Oysa kanun var. Bir siyasi partiye kapatma davası açılabilmesi için, Siyasi Partiler Kanunu’nun 100. Maddesiyle belirlenmiş üç yol bulunuyor. Yargıtay Başsavcılığı’nın resen dava açması, Bakanlar Kurulu kararı üzerine Adalet Bakanı’nın istemi ve bir siyasi partinin istemi.

 

Kanun koyucu bu maddeyle partilere hem yetki vermiş hem de sorumluluk yüklemiş.

 

Vatan Partisi sorumluluğunu yerine getirdi. Yargıtay Cumhuriyet Başsavcılığı’na üç kez başvuru yaptık. Sonuncusu daha yeni.

 

Peki diğer partiler? Ak Parti, MHP, CHP, İyi Parti…

 

 

İKTİDAR YAPMIYOR BİZ DE SEYREDİYORUZ


TV programlarında Genel Başkanımız sorumlulukların hatırlattığında ilk yanıt, “E iktidar yapsın” oluyor. Ama siz “HDP, PKK’nın siyasi koludur” dediniz. Gereğini siz niye yapmıyorsunuz? İkinci mevzileri, “Elimizde istihbarat yok”. O zaman, “siyasi kol” tanımını nasıl yaptınız?

 

İki HDP’li vekilin dokunulmazlıklarının kaldırılması tartışmaları ayrı bir komedi. İyi Partililer, usul itirazları içinde boğulup gidiyorlar.

 

CHP’nin durumu vahim. En son, Meclis’te PKK’yla birlikte slogan attılar, sıra kapaklarına vurdular.

 

Her iki parti de uzak ya da yakın, HDP’yle ortaklıklarını sürdürüyor.

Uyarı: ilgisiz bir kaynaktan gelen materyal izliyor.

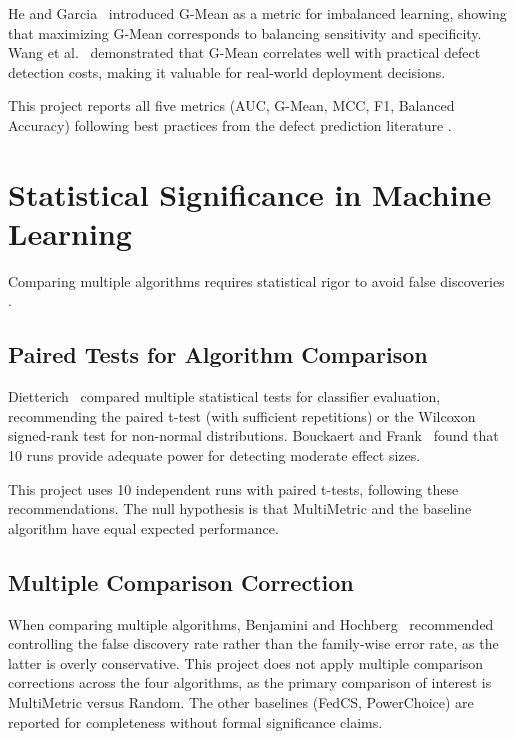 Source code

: He and Garcia~\citep{he2009learning} introduced G-Mean as a metric for imbalanced learning, showing that maximizing G-Mean corresponds to balancing sensitivity and specificity. Wang et al.~\citep{wang2016gmean} demonstrated that G-Mean correlates well with practical defect detection costs, making it valuable for real-world deployment decisions.

This project reports all five metrics (AUC, G-Mean, MCC, F1, Balanced Accuracy) following best practices from the defect prediction literature \citep{herbold2018comparison}.

\section{Statistical Significance in Machine Learning}

Comparing multiple algorithms requires statistical rigor to avoid false discoveries \citep{demsar2006statistical}.

\subsection{Paired Tests for Algorithm Comparison}

Dietterich~\citep{dietterich1998approximate} compared multiple statistical tests for classifier evaluation, recommending the paired t-test (with sufficient repetitions) or the Wilcoxon signed-rank test for non-normal distributions. Bouckaert and Frank~\citep{bouckaert2004evaluating} found that 10 runs provide adequate power for detecting moderate effect sizes.

This project uses 10 independent runs with paired t-tests, following these recommendations. The null hypothesis is that MultiMetric and the baseline algorithm have equal expected performance.

\subsection{Multiple Comparison Correction}

When comparing multiple algorithms, Benjamini and Hochberg~\citep{benjamini1995controlling} recommended controlling the false discovery rate rather than the family-wise error rate, as the latter is overly conservative. This project does not apply multiple comparison corrections across the four algorithms, as the primary comparison of interest is MultiMetric versus Random. The other baselines (FedCS, PowerChoice) are reported for completeness without formal significance claims.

Lafta, “PKK terör örgütü”, eylemde ortak slogan ya da hık mık…

 

Ak Parti ve MHP tarafında ise “kapatma” konusunda sessizlik hüküm sürüyor. Cumhurbaşkanı’nın “HDP eşittir PKK” sözleri, Meclis koridorlarında kaybolup gidiyor.

 

 

KARGAŞALIK MERKEZİ


Ancak bu siyaset sürdürülemez. İçerde ve dışarda bozgunculuğun aşırı dozda sürdüğü bugünlerde, Türkiye HDP tümörüne tahammül edemez.

 

Ekonomideki zorluklar Korona salgınıyla birleşince ortaya çıkan tablo, Meclis’teki terör odağını kaldırmaz.

 

Önümüzdeki birkaç yıllık zorlu dönemi en az maliyetle atlatmak istiyorsak, güncel görev kargaşalık merkezini ortadan kaldırmaktır.

 

“6 milyon oy” deniyor. HDP’yi kapatalım ve o yurttaşlarımızın da vatanla bütünleşmesini kolaylaştıralım. Önümüzdeki yılların zorluklarına katlanırken onları da seferber edebilelim.

 

“Yeniden kurarlar” en yaygın itiraz noktası.

 

Hayır efendim, köprülerin altından çok sular aktı, koşullar çok değişti. PKK, hiç bu kadar zor durumda kalmamıştı. Silah bırakıp teslim olan terörist sayısı günden güne artıyor. “Komutan” dediklerinden teslim olanlar var. Batan gemiyi terk edenleri, istifa eden milletvekillerini de görün…

 

Kapatalım da görelim, yeniden kurabiliyorlar mı.

 

 

TARİHİ KAMPANYA


Eski Meclis Başkan Vekili, Genel Başkan Yardımcımız Hasan Korkmazcan’ın ön ayak olmasıyla başlatılan kampanya tarihi önemde.

 

İlk imzacılar büyük bir görev yerine getirdiler. Terörle mücadelenin sadece askerimize, polisimize, korucularımızın fedakarlığına bırakılmaması gerektiğini bize gösterdiler.

 

O yoldan ilerlemek yarının Türkiyesi için yapılacak en anlamlı iştir.